WHAT IS BEING ASKED
Search the records below for "representation" and copy every line it turns up in.

[[ RECORDS FOR THIS TASK open ]]

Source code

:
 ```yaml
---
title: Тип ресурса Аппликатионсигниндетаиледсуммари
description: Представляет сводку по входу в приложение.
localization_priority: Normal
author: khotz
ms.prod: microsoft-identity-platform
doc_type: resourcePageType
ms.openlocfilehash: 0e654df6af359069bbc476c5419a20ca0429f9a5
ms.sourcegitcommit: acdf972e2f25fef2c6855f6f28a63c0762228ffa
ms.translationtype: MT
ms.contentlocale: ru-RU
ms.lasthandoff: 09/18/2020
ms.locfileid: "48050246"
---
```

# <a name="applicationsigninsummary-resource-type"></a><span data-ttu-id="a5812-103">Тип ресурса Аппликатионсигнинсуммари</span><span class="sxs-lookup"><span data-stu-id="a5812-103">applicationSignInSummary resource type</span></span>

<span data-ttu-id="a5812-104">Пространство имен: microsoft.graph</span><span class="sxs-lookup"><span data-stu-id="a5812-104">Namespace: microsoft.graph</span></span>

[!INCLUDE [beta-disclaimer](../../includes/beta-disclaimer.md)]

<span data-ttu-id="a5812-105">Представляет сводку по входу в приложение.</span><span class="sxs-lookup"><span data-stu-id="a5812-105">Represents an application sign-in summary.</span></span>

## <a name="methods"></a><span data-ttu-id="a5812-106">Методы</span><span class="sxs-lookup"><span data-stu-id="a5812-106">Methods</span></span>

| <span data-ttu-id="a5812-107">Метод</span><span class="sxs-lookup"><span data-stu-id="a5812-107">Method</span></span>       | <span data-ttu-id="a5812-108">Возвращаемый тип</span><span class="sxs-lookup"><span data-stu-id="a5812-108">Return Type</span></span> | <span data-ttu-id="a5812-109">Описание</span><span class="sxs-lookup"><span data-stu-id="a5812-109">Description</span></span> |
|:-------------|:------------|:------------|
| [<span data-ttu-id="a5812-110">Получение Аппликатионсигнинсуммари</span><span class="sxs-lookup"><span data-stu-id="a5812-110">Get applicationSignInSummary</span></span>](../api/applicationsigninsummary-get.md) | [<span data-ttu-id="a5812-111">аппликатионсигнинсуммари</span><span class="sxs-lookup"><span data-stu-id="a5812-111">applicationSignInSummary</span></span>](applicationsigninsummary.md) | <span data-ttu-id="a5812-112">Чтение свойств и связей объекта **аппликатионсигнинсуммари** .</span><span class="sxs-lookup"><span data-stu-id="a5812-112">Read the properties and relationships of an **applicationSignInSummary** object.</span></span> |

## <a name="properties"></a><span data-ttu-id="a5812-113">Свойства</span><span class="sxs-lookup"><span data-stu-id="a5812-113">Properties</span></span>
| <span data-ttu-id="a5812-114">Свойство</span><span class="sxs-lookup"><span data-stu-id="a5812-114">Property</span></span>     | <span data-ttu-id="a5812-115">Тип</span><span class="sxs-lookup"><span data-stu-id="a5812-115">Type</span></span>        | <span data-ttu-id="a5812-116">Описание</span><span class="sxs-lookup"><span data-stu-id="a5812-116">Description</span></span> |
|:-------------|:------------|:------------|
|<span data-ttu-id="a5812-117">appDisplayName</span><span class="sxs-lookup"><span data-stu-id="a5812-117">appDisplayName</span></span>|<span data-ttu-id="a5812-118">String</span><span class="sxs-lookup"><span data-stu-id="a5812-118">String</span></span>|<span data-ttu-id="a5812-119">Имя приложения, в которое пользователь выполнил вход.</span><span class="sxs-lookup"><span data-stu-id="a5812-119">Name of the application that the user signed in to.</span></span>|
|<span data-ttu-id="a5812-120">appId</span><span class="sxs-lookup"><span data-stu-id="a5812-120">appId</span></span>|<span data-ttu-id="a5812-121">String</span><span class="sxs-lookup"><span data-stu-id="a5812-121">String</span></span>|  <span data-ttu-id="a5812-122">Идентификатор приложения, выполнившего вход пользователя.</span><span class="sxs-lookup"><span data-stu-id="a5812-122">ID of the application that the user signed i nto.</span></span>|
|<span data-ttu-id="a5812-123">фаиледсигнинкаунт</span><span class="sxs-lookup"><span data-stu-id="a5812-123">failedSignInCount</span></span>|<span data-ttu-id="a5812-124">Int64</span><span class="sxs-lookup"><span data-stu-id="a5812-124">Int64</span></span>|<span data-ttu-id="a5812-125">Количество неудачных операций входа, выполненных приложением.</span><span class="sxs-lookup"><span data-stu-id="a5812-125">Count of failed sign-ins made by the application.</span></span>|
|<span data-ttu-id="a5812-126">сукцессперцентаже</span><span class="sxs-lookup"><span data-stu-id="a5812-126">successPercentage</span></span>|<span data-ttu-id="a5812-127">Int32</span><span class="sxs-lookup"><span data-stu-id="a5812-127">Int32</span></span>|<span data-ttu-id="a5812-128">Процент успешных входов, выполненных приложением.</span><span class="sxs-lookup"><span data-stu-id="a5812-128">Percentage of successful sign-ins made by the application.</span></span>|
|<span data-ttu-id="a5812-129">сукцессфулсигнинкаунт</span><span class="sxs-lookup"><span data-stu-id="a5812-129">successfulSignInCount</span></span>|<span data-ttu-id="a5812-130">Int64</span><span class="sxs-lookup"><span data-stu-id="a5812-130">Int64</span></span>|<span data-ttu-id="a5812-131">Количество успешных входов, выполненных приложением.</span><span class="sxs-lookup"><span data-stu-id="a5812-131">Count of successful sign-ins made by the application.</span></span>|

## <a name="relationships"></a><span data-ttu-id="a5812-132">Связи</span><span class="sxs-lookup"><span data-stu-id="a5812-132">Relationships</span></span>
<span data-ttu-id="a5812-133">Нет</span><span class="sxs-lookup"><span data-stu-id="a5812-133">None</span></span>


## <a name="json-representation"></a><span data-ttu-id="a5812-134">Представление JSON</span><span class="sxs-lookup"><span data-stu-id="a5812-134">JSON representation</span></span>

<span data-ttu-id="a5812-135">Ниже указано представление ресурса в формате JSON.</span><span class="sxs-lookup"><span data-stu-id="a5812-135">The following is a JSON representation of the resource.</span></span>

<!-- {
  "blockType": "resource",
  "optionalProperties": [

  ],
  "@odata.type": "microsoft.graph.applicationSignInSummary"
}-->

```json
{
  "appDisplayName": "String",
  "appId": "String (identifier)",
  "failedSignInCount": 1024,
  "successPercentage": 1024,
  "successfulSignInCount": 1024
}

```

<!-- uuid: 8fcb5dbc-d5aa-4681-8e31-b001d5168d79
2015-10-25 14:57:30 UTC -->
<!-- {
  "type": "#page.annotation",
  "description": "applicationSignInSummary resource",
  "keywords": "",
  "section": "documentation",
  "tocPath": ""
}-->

[[ RECORDS FOR THIS TASK closed ]]

SOLUTION
## <a name="json-representation"></a><span data-ttu-id="a5812-134">Представление JSON</span><span class="sxs-lookup"><span data-stu-id="a5812-134">JSON representation</span></span>
<span data-ttu-id="a5812-135">Ниже указано представление ресурса в формате JSON.</span><span class="sxs-lookup"><span data-stu-id="a5812-135">The following is a JSON representation of the resource.</span></span>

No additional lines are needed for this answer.